A new study states that while sexy female news anchors may draw male viewers, it also reduces how much they actually remember about what they watched.
The Indiana University study, according to an abstract, showed participants an anchor dressed more plainly and one dressed more sexy.
Male viewers found the sexy version less suited to report on war and politics and recalled less of the news information presented by the sexy version than the plain version.
Women did not differ on their opinion of the anchor's competence regardless of appearance but encoded more information from the sexualized version.
The Consumerist said that researchers Maria Elizabeth Grabe and Lelia Samson had the anchor, a 24-year-old woman, dress first in a “tight-fitting dark blue jacket and skirt that accented her waist-to-hip ratio.” The anchor also wore red lipstick and a necklace.
Afterward the woman wore “a shapeless and loose-fitting dark blue jacket and skirt” with no lipstick nor necklace.
The participants answered 10 multiple choice questions about what they watched. Men remembered more when watching the nonsexualized version.
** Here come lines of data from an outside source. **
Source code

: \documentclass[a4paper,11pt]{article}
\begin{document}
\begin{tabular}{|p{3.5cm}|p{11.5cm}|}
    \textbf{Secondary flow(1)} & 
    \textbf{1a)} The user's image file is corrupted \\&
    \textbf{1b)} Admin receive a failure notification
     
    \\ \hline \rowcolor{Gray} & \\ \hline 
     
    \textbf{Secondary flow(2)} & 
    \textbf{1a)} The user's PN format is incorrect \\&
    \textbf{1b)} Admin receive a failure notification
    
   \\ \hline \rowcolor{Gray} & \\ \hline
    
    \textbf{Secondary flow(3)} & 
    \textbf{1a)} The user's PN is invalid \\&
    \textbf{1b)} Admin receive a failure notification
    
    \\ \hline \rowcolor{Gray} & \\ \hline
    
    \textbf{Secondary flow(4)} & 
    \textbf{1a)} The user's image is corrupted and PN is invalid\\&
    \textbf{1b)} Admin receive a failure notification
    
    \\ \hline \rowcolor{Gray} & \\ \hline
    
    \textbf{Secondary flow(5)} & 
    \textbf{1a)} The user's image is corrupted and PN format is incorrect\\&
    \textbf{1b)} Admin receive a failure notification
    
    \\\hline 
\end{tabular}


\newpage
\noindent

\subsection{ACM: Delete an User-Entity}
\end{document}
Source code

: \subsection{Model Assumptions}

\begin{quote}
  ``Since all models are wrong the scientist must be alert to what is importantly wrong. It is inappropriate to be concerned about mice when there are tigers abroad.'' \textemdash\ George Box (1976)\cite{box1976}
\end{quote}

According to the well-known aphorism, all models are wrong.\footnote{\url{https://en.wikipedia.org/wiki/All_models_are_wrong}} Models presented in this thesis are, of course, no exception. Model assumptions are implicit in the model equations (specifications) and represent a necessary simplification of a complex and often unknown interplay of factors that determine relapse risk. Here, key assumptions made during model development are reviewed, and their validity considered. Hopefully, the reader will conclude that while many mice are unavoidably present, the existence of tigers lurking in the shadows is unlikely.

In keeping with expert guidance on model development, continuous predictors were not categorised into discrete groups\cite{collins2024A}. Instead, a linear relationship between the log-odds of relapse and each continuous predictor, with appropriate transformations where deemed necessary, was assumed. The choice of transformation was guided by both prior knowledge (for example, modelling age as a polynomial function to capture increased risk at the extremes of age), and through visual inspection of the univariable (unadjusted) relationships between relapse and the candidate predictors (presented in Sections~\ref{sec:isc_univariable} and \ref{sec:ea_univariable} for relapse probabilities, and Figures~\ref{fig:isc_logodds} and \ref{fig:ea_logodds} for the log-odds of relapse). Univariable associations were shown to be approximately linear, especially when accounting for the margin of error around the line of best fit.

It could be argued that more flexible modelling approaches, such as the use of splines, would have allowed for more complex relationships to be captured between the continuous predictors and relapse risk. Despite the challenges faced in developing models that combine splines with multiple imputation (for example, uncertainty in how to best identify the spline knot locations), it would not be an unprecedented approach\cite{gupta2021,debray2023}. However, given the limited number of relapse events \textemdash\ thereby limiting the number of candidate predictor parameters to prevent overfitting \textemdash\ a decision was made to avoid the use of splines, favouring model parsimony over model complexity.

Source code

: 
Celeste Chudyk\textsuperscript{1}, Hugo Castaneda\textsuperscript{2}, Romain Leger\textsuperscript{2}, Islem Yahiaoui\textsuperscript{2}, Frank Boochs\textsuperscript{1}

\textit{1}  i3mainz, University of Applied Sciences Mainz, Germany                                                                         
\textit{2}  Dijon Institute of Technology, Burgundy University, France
The blog Miller-McCune stated that the researchers found “men's cognitive mechanisms favored visual over verbal processing – or that their focus was more on the broadcaster's appearance than on what she was saying.
Miller-McCune said it showed that visual tends to win over verbal when it comes to people processing information. The blog also stated that the experiment showed a sexual image “can flood the male brain, stimulating its visual processing component 'to levels that demand close to full cognitive capacity.'”
The blog suggested that, if networks hire attractive female anchors with the hopes of grabbing more male viewers, they may get more distracted viewers than anything else.